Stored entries
━━━━━━━━━━━━━━━━━━━━━━━━━━━━━━

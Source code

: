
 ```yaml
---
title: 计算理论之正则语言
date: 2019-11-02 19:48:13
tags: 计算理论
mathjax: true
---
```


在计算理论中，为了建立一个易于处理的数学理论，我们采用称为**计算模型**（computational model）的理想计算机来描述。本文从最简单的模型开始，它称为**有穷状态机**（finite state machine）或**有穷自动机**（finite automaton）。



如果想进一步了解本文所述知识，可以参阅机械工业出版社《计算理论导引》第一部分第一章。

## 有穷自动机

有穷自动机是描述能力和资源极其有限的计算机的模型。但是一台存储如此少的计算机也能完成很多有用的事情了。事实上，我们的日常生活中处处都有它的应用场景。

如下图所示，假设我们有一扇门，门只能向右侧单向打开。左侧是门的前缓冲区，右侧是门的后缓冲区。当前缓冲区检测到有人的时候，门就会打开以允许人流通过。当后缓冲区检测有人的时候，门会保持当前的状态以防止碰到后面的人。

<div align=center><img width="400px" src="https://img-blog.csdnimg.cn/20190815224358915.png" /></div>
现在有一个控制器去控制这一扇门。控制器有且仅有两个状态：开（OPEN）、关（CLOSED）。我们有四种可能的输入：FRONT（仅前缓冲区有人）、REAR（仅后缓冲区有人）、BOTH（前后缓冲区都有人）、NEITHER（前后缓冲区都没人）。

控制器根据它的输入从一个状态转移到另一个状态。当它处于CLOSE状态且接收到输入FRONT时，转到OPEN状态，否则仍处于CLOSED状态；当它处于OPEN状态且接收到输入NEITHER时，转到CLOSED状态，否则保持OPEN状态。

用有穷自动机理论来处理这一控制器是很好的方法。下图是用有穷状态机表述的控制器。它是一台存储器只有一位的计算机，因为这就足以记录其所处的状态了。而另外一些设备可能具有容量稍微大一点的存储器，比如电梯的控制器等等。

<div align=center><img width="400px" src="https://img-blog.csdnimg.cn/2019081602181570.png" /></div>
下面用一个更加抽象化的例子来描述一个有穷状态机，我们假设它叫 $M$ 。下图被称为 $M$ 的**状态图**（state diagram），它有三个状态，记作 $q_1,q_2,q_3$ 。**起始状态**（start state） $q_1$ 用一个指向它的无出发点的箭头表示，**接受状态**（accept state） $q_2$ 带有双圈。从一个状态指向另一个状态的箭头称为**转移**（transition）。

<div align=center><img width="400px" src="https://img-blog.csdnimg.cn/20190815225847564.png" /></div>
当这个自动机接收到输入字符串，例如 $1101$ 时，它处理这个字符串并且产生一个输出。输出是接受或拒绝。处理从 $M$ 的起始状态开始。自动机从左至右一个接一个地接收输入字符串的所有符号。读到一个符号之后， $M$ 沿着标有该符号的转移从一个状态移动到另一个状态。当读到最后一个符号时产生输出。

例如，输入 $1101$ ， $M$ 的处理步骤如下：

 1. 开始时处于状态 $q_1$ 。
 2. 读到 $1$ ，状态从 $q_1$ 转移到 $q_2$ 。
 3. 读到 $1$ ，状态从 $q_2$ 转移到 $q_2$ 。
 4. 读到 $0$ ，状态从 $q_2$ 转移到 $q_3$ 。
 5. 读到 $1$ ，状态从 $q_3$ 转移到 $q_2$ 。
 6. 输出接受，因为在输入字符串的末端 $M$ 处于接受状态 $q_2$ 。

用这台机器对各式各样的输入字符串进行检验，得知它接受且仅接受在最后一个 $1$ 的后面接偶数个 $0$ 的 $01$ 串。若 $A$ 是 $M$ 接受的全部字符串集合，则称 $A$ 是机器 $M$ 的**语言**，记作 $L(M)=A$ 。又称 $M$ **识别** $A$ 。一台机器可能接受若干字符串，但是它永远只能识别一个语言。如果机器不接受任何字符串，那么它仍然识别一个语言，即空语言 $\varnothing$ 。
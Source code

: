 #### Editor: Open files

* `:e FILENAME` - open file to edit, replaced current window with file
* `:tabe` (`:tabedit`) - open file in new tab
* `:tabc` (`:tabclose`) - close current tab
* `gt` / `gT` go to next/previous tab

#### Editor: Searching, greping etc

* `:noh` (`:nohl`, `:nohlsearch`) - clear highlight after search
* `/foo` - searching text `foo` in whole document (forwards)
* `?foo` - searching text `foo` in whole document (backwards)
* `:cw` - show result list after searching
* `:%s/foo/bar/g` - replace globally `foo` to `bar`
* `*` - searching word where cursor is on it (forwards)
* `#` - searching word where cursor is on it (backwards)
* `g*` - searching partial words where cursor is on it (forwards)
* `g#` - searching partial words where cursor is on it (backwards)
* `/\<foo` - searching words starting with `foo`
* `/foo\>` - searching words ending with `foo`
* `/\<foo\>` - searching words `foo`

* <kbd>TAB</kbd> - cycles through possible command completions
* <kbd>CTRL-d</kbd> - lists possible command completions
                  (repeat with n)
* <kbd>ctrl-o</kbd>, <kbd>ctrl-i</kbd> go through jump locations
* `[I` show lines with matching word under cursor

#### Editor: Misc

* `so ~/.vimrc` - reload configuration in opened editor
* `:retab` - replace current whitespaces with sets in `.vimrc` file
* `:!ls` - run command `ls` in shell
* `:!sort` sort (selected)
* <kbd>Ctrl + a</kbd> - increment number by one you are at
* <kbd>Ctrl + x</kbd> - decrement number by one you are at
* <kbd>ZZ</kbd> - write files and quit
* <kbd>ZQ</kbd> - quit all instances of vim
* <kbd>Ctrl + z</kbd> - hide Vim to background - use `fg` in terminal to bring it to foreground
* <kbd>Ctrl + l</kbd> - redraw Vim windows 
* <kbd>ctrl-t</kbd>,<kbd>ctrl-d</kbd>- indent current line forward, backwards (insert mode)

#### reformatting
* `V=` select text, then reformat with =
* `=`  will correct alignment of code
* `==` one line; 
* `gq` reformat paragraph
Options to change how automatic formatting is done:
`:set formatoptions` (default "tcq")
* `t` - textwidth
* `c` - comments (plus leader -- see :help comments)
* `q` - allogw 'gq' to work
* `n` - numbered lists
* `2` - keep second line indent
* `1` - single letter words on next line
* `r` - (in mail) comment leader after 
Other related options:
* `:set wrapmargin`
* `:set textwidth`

━━━━━━━━━━━━━━━━━━━━━━━━━━━━━━

From the data above, return every line from the line that has "控制器根据它的输入从一个状态" up to and including the line that has "6. 输出接受，因为在输入字符串的末端 $M$ 处于接受状态 $q_2$ 。", exactly.

控制器根据它的输入从一个状态转移到另一个状态。当它处于CLOSE状态且接收到输入FRONT时，转到OPEN状态，否则仍处于CLOSED状态；当它处于OPEN状态且接收到输入NEITHER时，转到CLOSED状态，否则保持OPEN状态。

用有穷自动机理论来处理这一控制器是很好的方法。下图是用有穷状态机表述的控制器。它是一台存储器只有一位的计算机，因为这就足以记录其所处的状态了。而另外一些设备可能具有容量稍微大一点的存储器，比如电梯的控制器等等。

<div align=center><img width="400px" src="https://img-blog.csdnimg.cn/2019081602181570.png" /></div>
下面用一个更加抽象化的例子来描述一个有穷状态机，我们假设它叫 $M$ 。下图被称为 $M$ 的**状态图**（state diagram），它有三个状态，记作 $q_1,q_2,q_3$ 。**起始状态**（start state） $q_1$ 用一个指向它的无出发点的箭头表示，**接受状态**（accept state） $q_2$ 带有双圈。从一个状态指向另一个状态的箭头称为**转移**（transition）。

<div align=center><img width="400px" src="https://img-blog.csdnimg.cn/20190815225847564.png" /></div>
当这个自动机接收到输入字符串，例如 $1101$ 时，它处理这个字符串并且产生一个输出。输出是接受或拒绝。处理从 $M$ 的起始状态开始。自动机从左至右一个接一个地接收输入字符串的所有符号。读到一个符号之后， $M$ 沿着标有该符号的转移从一个状态移动到另一个状态。当读到最后一个符号时产生输出。

例如，输入 $1101$ ， $M$ 的处理步骤如下：

 1. 开始时处于状态 $q_1$ 。
 2. 读到 $1$ ，状态从 $q_1$ 转移到 $q_2$ 。
 3. 读到 $1$ ，状态从 $q_2$ 转移到 $q_2$ 。
 4. 读到 $0$ ，状态从 $q_2$ 转移到 $q_3$ 。
 5. 读到 $1$ ，状态从 $q_3$ 转移到 $q_2$ 。
 6. 输出接受，因为在输入字符串的末端 $M$ 处于接受状态 $q_2$ 。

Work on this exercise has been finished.